**What the task requires**:
Could you return all of the entries below exactly, minus the pictures?

**Entries shown**:
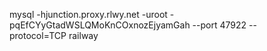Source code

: mysql -hjunction.proxy.rlwy.net -uroot -pqEfCYyGtadWSLQMoKnCOxnozEjyamGah --port 47922 --protocol=TCP railway
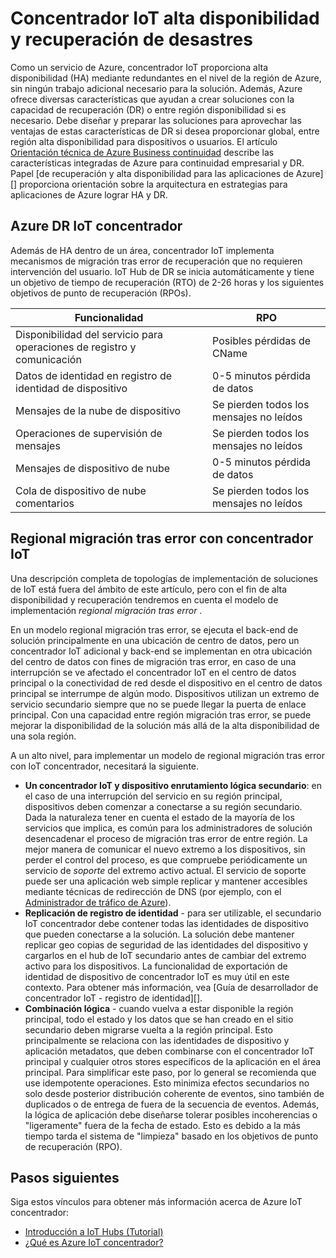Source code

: <properties
 pageTitle="HA de concentrador IoT y DR | Microsoft Azure"
 description="Describe las características que ayudan a crear altamente disponible IoT soluciones con desastres capacidades de recuperación."
 services="iot-hub"
 documentationCenter=""
 authors="fsautomata"
 manager="timlt"
 editor=""/>

<tags
 ms.service="iot-hub"
 ms.devlang="na"
 ms.topic="article"
 ms.tgt_pltfrm="na"
 ms.workload="na"
 ms.date="02/03/2016"
 ms.author="elioda"/>

# <a name="iot-hub-high-availability-and-disaster-recovery"></a>Concentrador IoT alta disponibilidad y recuperación de desastres

Como un servicio de Azure, concentrador IoT proporciona alta disponibilidad (HA) mediante redundantes en el nivel de la región de Azure, sin ningún trabajo adicional necesario para la solución. Además, Azure ofrece diversas características que ayudan a crear soluciones con la capacidad de recuperación (DR) o entre región disponibilidad si es necesario. Debe diseñar y preparar las soluciones para aprovechar las ventajas de estas características de DR si desea proporcionar global, entre región alta disponibilidad para dispositivos o usuarios. El artículo [Orientación técnica de Azure Business continuidad](../resiliency/resiliency-technical-guidance.md) describe las características integradas de Azure para continuidad empresarial y DR. Papel [de recuperación y alta disponibilidad para las aplicaciones de Azure][] proporciona orientación sobre la arquitectura en estrategias para aplicaciones de Azure lograr HA y DR.

## <a name="azure-iot-hub-dr"></a>Azure DR IoT concentrador
Además de HA dentro de un área, concentrador IoT implementa mecanismos de migración tras error de recuperación que no requieren intervención del usuario. IoT Hub de DR se inicia automáticamente y tiene un objetivo de tiempo de recuperación (RTO) de 2-26 horas y los siguientes objetivos de punto de recuperación (RPOs).

| Funcionalidad | RPO |
| ------------- | --- |
| Disponibilidad del servicio para operaciones de registro y comunicación | Posibles pérdidas de CName |
| Datos de identidad en registro de identidad de dispositivo | 0-5 minutos pérdida de datos |
| Mensajes de la nube de dispositivo | Se pierden todos los mensajes no leídos |
| Operaciones de supervisión de mensajes | Se pierden todos los mensajes no leídos |
| Mensajes de dispositivo de nube | 0-5 minutos pérdida de datos |
| Cola de dispositivo de nube comentarios | Se pierden todos los mensajes no leídos |

## <a name="regional-failover-with-iot-hub"></a>Regional migración tras error con concentrador IoT

Una descripción completa de topologías de implementación de soluciones de IoT está fuera del ámbito de este artículo, pero con el fin de alta disponibilidad y recuperación tendremos en cuenta el modelo de implementación *regional migración tras error* .

En un modelo regional migración tras error, se ejecuta el back-end de solución principalmente en una ubicación de centro de datos, pero un concentrador IoT adicional y back-end se implementan en otra ubicación del centro de datos con fines de migración tras error, en caso de una interrupción se ve afectado el concentrador IoT en el centro de datos principal o la conectividad de red desde el dispositivo en el centro de datos principal se interrumpe de algún modo. Dispositivos utilizan un extremo de servicio secundario siempre que no se puede llegar la puerta de enlace principal. Con una capacidad entre región migración tras error, se puede mejorar la disponibilidad de la solución más allá de la alta disponibilidad de una sola región.

A un alto nivel, para implementar un modelo de regional migración tras error con IoT concentrador, necesitará la siguiente.

* **Un concentrador IoT y dispositivo enrutamiento lógica secundario**: en el caso de una interrupción del servicio en su región principal, dispositivos deben comenzar a conectarse a su región secundario. Dada la naturaleza tener en cuenta el estado de la mayoría de los servicios que implica, es común para los administradores de solución desencadenar el proceso de migración tras error de entre región. La mejor manera de comunicar el nuevo extremo a los dispositivos, sin perder el control del proceso, es que compruebe periódicamente un servicio de *soporte* del extremo activo actual. El servicio de soporte puede ser una aplicación web simple replicar y mantener accesibles mediante técnicas de redirección de DNS (por ejemplo, con el [Administrador de tráfico de Azure][]).
* **Replicación de registro de identidad** - para ser utilizable, el secundario IoT concentrador debe contener todas las identidades de dispositivo que pueden conectarse a la solución. La solución debe mantener replicar geo copias de seguridad de las identidades del dispositivo y cargarlos en el hub de IoT secundario antes de cambiar del extremo activo para los dispositivos. La funcionalidad de exportación de identidad de dispositivo de concentrador IoT es muy útil en este contexto. Para obtener más información, vea [Guía de desarrollador de concentrador IoT - registro de identidad][].
* **Combinación lógica** - cuando vuelva a estar disponible la región principal, todo el estado y los datos que se han creado en el sitio secundario deben migrarse vuelta a la región principal. Esto principalmente se relaciona con las identidades de dispositivo y aplicación metadatos, que deben combinarse con el concentrador IoT principal y cualquier otros stores específicos de la aplicación en el área principal. Para simplificar este paso, por lo general se recomienda que use idempotente operaciones. Esto minimiza efectos secundarios no solo desde posterior distribución coherente de eventos, sino también de duplicados o de entrega de fuera de la secuencia de eventos. Además, la lógica de aplicación debe diseñarse tolerar posibles incoherencias o "ligeramente" fuera de la fecha de estado. Esto es debido a la más tiempo tarda el sistema de "limpieza" basado en los objetivos de punto de recuperación (RPO).

## <a name="next-steps"></a>Pasos siguientes

Siga estos vínculos para obtener más información acerca de Azure IoT concentrador:

- [Introducción a IoT Hubs (Tutorial)][lnk-get-started]
- [¿Qué es Azure IoT concentrador?][]

[Recuperación y alta disponibilidad para las aplicaciones de Azure]: ../resiliency/resiliency-disaster-recovery-high-availability-azure-applications.md
[Azure Business Continuity Technical Guidance]: https://azure.microsoft.com/documentation/articles/resiliency-technical-guidance/
[Administrador de tráfico de Azure]: https://azure.microsoft.com/documentation/services/traffic-manager/
[Guía del desarrollador de concentrador IoT - registro de identidad]: iot-hub-devguide-identity-registry.md

[lnk-get-started]: iot-hub-csharp-csharp-getstarted.md
[¿Qué es Azure IoT concentrador?]: iot-hub-what-is-iot-hub.md
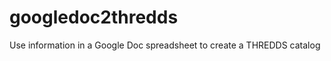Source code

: googledoc2thredds
=================

Use information in a Google Doc spreadsheet to create a THREDDS catalog
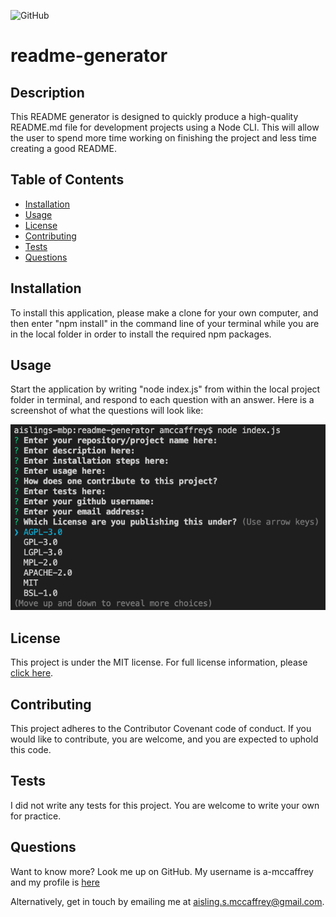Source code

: 
![GitHub](https://img.shields.io/github/license/a-mccaffrey/readme-generator)

# readme-generator

## Description

This README generator is designed to quickly produce a high-quality README.md file for development projects using a Node CLI. This will allow the user to spend more time working on finishing the project and less time creating a good README.


## Table of Contents

* [Installation](#installation)
* [Usage](#usage)
* [License](#license)
* [Contributing](#contributing)
* [Tests](#tests)
* [Questions](#questions)


## Installation

To install this application, please make a clone for your own computer, and then enter "npm install" in the command line of your terminal while you are in the local folder in order to install the required npm packages. 


## Usage

Start the application by writing "node index.js" from within the local project folder in terminal, and respond to each question with an answer. Here is a screenshot of what the questions will look like: 

![Screenshot of app questions](https://github.com/a-mccaffrey/readme-generator/blob/master/Screenshot.png?raw=true)


## License

This project is under the MIT license. For full license information, please [click here](https://choosealicense.com/licenses/MIT/). 


## Contributing

This project adheres to the Contributor Covenant code of conduct. If you would like to contribute, you are welcome, and you are expected to uphold this code.


## Tests

I did not write any tests for this project. You are welcome to write your own for practice.


## Questions

Want to know more? Look me up on GitHub. My username is a-mccaffrey and my profile is [here](https://www.github.com/a-mccaffrey)

Alternatively, get in touch by emailing me at [aisling.s.mccaffrey@gmail.com](mailto:aisling.s.mccaffrey@gmail.com).
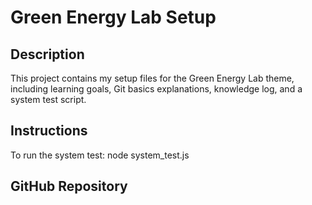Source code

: # Green Energy Lab Setup

## Description
This project contains my setup files for the Green Energy Lab theme, including learning goals, Git basics explanations, knowledge log, and a system test script.

## Instructions
To run the system test: node system_test.js


## GitHub Repository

**Answer space**:
Source code

: mysql -hjunction.proxy.rlwy.net -uroot -pqEfCYyGtadWSLQMoKnCOxnozEjyamGah --port 47922 --protocol=TCP railway
Source code

: <properties
 pageTitle="HA de concentrador IoT y DR | Microsoft Azure"
 description="Describe las características que ayudan a crear altamente disponible IoT soluciones con desastres capacidades de recuperación."
 services="iot-hub"
 documentationCenter=""
 authors="fsautomata"
 manager="timlt"
 editor=""/>

<tags
 ms.service="iot-hub"
 ms.devlang="na"
 ms.topic="article"
 ms.tgt_pltfrm="na"
 ms.workload="na"
 ms.date="02/03/2016"
 ms.author="elioda"/>

# <a name="iot-hub-high-availability-and-disaster-recovery"></a>Concentrador IoT alta disponibilidad y recuperación de desastres

Como un servicio de Azure, concentrador IoT proporciona alta disponibilidad (HA) mediante redundantes en el nivel de la región de Azure, sin ningún trabajo adicional necesario para la solución. Además, Azure ofrece diversas características que ayudan a crear soluciones con la capacidad de recuperación (DR) o entre región disponibilidad si es necesario. Debe diseñar y preparar las soluciones para aprovechar las ventajas de estas características de DR si desea proporcionar global, entre región alta disponibilidad para dispositivos o usuarios. El artículo [Orientación técnica de Azure Business continuidad](../resiliency/resiliency-technical-guidance.md) describe las características integradas de Azure para continuidad empresarial y DR. Papel [de recuperación y alta disponibilidad para las aplicaciones de Azure][] proporciona orientación sobre la arquitectura en estrategias para aplicaciones de Azure lograr HA y DR.

## <a name="azure-iot-hub-dr"></a>Azure DR IoT concentrador
Además de HA dentro de un área, concentrador IoT implementa mecanismos de migración tras error de recuperación que no requieren intervención del usuario. IoT Hub de DR se inicia automáticamente y tiene un objetivo de tiempo de recuperación (RTO) de 2-26 horas y los siguientes objetivos de punto de recuperación (RPOs).

| Funcionalidad | RPO |
| ------------- | --- |
| Disponibilidad del servicio para operaciones de registro y comunicación | Posibles pérdidas de CName |
| Datos de identidad en registro de identidad de dispositivo | 0-5 minutos pérdida de datos |
| Mensajes de la nube de dispositivo | Se pierden todos los mensajes no leídos |
| Operaciones de supervisión de mensajes | Se pierden todos los mensajes no leídos |
| Mensajes de dispositivo de nube | 0-5 minutos pérdida de datos |
| Cola de dispositivo de nube comentarios | Se pierden todos los mensajes no leídos |

## <a name="regional-failover-with-iot-hub"></a>Regional migración tras error con concentrador IoT

Una descripción completa de topologías de implementación de soluciones de IoT está fuera del ámbito de este artículo, pero con el fin de alta disponibilidad y recuperación tendremos en cuenta el modelo de implementación *regional migración tras error* .

En un modelo regional migración tras error, se ejecuta el back-end de solución principalmente en una ubicación de centro de datos, pero un concentrador IoT adicional y back-end se implementan en otra ubicación del centro de datos con fines de migración tras error, en caso de una interrupción se ve afectado el concentrador IoT en el centro de datos principal o la conectividad de red desde el dispositivo en el centro de datos principal se interrumpe de algún modo. Dispositivos utilizan un extremo de servicio secundario siempre que no se puede llegar la puerta de enlace principal. Con una capacidad entre región migración tras error, se puede mejorar la disponibilidad de la solución más allá de la alta disponibilidad de una sola región.

A un alto nivel, para implementar un modelo de regional migración tras error con IoT concentrador, necesitará la siguiente.

* **Un concentrador IoT y dispositivo enrutamiento lógica secundario**: en el caso de una interrupción del servicio en su región principal, dispositivos deben comenzar a conectarse a su región secundario. Dada la naturaleza tener en cuenta el estado de la mayoría de los servicios que implica, es común para los administradores de solución desencadenar el proceso de migración tras error de entre región. La mejor manera de comunicar el nuevo extremo a los dispositivos, sin perder el control del proceso, es que compruebe periódicamente un servicio de *soporte* del extremo activo actual. El servicio de soporte puede ser una aplicación web simple replicar y mantener accesibles mediante técnicas de redirección de DNS (por ejemplo, con el [Administrador de tráfico de Azure][]).
* **Replicación de registro de identidad** - para ser utilizable, el secundario IoT concentrador debe contener todas las identidades de dispositivo que pueden conectarse a la solución. La solución debe mantener replicar geo copias de seguridad de las identidades del dispositivo y cargarlos en el hub de IoT secundario antes de cambiar del extremo activo para los dispositivos. La funcionalidad de exportación de identidad de dispositivo de concentrador IoT es muy útil en este contexto. Para obtener más información, vea [Guía de desarrollador de concentrador IoT - registro de identidad][].
* **Combinación lógica** - cuando vuelva a estar disponible la región principal, todo el estado y los datos que se han creado en el sitio secundario deben migrarse vuelta a la región principal. Esto principalmente se relaciona con las identidades de dispositivo y aplicación metadatos, que deben combinarse con el concentrador IoT principal y cualquier otros stores específicos de la aplicación en el área principal. Para simplificar este paso, por lo general se recomienda que use idempotente operaciones. Esto minimiza efectos secundarios no solo desde posterior distribución coherente de eventos, sino también de duplicados o de entrega de fuera de la secuencia de eventos. Además, la lógica de aplicación debe diseñarse tolerar posibles incoherencias o "ligeramente" fuera de la fecha de estado. Esto es debido a la más tiempo tarda el sistema de "limpieza" basado en los objetivos de punto de recuperación (RPO).

## <a name="next-steps"></a>Pasos siguientes

Siga estos vínculos para obtener más información acerca de Azure IoT concentrador:

- [Introducción a IoT Hubs (Tutorial)][lnk-get-started]
- [¿Qué es Azure IoT concentrador?][]

[Recuperación y alta disponibilidad para las aplicaciones de Azure]: ../resiliency/resiliency-disaster-recovery-high-availability-azure-applications.md
[Azure Business Continuity Technical Guidance]: https://azure.microsoft.com/documentation/articles/resiliency-technical-guidance/
[Administrador de tráfico de Azure]: https://azure.microsoft.com/documentation/services/traffic-manager/
[Guía del desarrollador de concentrador IoT - registro de identidad]: iot-hub-devguide-identity-registry.md

[lnk-get-started]: iot-hub-csharp-csharp-getstarted.md
[¿Qué es Azure IoT concentrador?]: iot-hub-what-is-iot-hub.md
Source code

: googledoc2thredds
=================

Use information in a Google Doc spreadsheet to create a THREDDS catalog
Source code

: 
![GitHub](https://img.shields.io/github/license/a-mccaffrey/readme-generator)

# readme-generator

## Description

This README generator is designed to quickly produce a high-quality README.md file for development projects using a Node CLI. This will allow the user to spend more time working on finishing the project and less time creating a good README.


## Table of Contents

* [Installation](#installation)
* [Usage](#usage)
* [License](#license)
* [Contributing](#contributing)
* [Tests](#tests)
* [Questions](#questions)


## Installation

To install this application, please make a clone for your own computer, and then enter "npm install" in the command line of your terminal while you are in the local folder in order to install the required npm packages. 


## Usage

Start the application by writing "node index.js" from within the local project folder in terminal, and respond to each question with an answer. Here is a screenshot of what the questions will look like: 

![Screenshot of app questions](https://github.com/a-mccaffrey/readme-generator/blob/master/Screenshot.png?raw=true)


## License

This project is under the MIT license. For full license information, please [click here](https://choosealicense.com/licenses/MIT/). 


## Contributing

This project adheres to the Contributor Covenant code of conduct. If you would like to contribute, you are welcome, and you are expected to uphold this code.


## Tests

I did not write any tests for this project. You are welcome to write your own for practice.


## Questions

Want to know more? Look me up on GitHub. My username is a-mccaffrey and my profile is [here](https://www.github.com/a-mccaffrey)

Alternatively, get in touch by emailing me at [aisling.s.mccaffrey@gmail.com](mailto:aisling.s.mccaffrey@gmail.com).
Source code

: # Green Energy Lab Setup

## Description
This project contains my setup files for the Green Energy Lab theme, including learning goals, Git basics explanations, knowledge log, and a system test script.

## Instructions
To run the system test: node system_test.js


## GitHub Repository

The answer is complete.